[Stored data entries]

....

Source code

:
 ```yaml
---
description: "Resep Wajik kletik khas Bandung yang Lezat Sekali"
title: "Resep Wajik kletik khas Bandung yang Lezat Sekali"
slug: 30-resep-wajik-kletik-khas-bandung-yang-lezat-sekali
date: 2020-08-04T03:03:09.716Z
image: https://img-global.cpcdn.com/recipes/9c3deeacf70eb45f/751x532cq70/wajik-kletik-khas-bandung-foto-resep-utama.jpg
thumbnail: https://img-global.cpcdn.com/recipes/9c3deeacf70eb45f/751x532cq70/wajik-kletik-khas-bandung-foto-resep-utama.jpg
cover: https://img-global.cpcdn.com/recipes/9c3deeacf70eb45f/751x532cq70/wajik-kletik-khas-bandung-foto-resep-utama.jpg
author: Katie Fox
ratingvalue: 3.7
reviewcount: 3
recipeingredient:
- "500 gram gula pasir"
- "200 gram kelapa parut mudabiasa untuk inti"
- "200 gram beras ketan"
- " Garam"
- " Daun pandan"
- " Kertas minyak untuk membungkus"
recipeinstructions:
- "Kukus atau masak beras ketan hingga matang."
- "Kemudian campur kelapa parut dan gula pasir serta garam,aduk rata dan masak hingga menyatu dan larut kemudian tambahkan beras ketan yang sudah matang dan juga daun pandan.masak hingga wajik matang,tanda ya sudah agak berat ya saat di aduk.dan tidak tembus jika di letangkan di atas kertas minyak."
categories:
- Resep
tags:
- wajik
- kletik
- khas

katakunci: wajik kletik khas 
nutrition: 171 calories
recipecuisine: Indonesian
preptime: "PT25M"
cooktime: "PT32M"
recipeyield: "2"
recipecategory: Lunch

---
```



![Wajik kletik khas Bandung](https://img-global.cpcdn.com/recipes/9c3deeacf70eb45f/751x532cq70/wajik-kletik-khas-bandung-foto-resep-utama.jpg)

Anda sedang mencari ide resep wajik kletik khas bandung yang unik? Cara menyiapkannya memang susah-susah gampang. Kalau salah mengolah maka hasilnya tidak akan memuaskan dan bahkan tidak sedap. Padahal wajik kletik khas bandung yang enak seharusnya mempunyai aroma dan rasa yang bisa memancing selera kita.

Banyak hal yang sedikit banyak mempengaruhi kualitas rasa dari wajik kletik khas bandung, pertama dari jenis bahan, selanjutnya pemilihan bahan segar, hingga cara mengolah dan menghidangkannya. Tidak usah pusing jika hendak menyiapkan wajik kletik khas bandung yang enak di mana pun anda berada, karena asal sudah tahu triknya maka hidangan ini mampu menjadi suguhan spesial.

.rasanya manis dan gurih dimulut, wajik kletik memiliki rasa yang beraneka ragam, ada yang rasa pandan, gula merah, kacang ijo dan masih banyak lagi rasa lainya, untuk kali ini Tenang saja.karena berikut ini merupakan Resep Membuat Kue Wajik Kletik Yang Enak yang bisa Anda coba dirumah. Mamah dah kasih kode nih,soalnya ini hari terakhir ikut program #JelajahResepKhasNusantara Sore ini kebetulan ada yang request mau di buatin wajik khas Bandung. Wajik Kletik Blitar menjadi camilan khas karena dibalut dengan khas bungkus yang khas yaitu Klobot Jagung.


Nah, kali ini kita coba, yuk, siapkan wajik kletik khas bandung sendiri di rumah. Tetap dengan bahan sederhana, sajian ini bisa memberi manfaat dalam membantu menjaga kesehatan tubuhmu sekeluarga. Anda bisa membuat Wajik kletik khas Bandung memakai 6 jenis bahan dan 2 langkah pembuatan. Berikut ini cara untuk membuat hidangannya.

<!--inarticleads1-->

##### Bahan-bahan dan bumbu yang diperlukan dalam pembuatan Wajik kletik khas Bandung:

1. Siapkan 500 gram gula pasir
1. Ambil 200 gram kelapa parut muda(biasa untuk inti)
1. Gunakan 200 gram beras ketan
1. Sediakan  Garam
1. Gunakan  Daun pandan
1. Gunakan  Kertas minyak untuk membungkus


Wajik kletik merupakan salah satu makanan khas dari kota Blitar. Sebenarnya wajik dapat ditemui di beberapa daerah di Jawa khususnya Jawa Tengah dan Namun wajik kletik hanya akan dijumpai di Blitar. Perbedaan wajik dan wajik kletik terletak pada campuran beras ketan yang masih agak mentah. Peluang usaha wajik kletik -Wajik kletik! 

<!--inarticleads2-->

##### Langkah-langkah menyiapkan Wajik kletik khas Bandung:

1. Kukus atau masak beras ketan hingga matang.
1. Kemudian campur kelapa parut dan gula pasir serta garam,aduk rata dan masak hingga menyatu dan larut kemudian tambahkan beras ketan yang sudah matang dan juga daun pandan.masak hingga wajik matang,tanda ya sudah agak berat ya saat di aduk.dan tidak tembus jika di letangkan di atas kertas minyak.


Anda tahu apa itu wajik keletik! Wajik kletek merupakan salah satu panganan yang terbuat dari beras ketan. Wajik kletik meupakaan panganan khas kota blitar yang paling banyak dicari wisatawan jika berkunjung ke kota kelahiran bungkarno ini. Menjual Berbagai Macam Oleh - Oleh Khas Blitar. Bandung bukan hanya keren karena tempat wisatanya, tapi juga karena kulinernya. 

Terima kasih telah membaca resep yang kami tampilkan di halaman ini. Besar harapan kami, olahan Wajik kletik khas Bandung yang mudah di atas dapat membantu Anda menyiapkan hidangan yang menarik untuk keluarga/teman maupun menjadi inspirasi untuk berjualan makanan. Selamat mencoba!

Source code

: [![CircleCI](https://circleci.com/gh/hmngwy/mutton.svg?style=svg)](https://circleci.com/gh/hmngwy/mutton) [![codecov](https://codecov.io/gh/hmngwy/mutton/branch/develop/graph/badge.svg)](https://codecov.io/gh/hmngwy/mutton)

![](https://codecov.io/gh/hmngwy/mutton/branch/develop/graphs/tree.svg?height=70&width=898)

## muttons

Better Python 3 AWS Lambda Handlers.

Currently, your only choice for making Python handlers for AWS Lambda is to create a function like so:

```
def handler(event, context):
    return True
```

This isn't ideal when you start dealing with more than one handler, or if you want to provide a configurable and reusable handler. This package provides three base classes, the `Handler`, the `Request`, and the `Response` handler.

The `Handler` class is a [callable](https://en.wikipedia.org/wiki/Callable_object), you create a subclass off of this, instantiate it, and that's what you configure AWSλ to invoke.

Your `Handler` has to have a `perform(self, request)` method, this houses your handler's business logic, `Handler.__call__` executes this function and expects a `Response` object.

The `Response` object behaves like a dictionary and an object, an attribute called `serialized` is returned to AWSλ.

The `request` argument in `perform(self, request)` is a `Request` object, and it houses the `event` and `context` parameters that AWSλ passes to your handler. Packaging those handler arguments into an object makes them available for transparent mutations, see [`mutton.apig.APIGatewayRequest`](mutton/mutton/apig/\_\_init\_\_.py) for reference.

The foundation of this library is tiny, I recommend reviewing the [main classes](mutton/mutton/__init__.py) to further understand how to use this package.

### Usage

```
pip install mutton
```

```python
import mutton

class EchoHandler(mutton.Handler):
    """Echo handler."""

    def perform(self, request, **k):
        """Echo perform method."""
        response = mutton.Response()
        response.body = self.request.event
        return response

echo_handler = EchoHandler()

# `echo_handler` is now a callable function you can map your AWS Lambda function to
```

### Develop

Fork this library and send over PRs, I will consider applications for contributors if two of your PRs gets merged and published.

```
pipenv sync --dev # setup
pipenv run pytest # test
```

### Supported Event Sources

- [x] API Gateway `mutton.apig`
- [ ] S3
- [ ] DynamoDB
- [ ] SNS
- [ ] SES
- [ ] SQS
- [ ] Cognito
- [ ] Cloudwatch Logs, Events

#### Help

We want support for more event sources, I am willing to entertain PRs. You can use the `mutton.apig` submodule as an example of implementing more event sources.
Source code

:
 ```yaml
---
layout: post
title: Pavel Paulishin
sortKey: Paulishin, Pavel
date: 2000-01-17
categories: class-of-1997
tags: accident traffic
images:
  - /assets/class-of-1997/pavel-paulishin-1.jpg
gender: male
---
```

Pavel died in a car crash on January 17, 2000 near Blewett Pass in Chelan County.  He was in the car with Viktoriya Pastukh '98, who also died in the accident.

....

* **Task requirements**
With "hmngwy" as the search string, filter the records and return each line that has it.

* **Response below**
: [![CircleCI](https://circleci.com/gh/hmngwy/mutton.svg?style=svg)](https://circleci.com/gh/hmngwy/mutton) [![codecov](https://codecov.io/gh/hmngwy/mutton/branch/develop/graph/badge.svg)](https://codecov.io/gh/hmngwy/mutton)
![](https://codecov.io/gh/hmngwy/mutton/branch/develop/graphs/tree.svg?height=70&width=898)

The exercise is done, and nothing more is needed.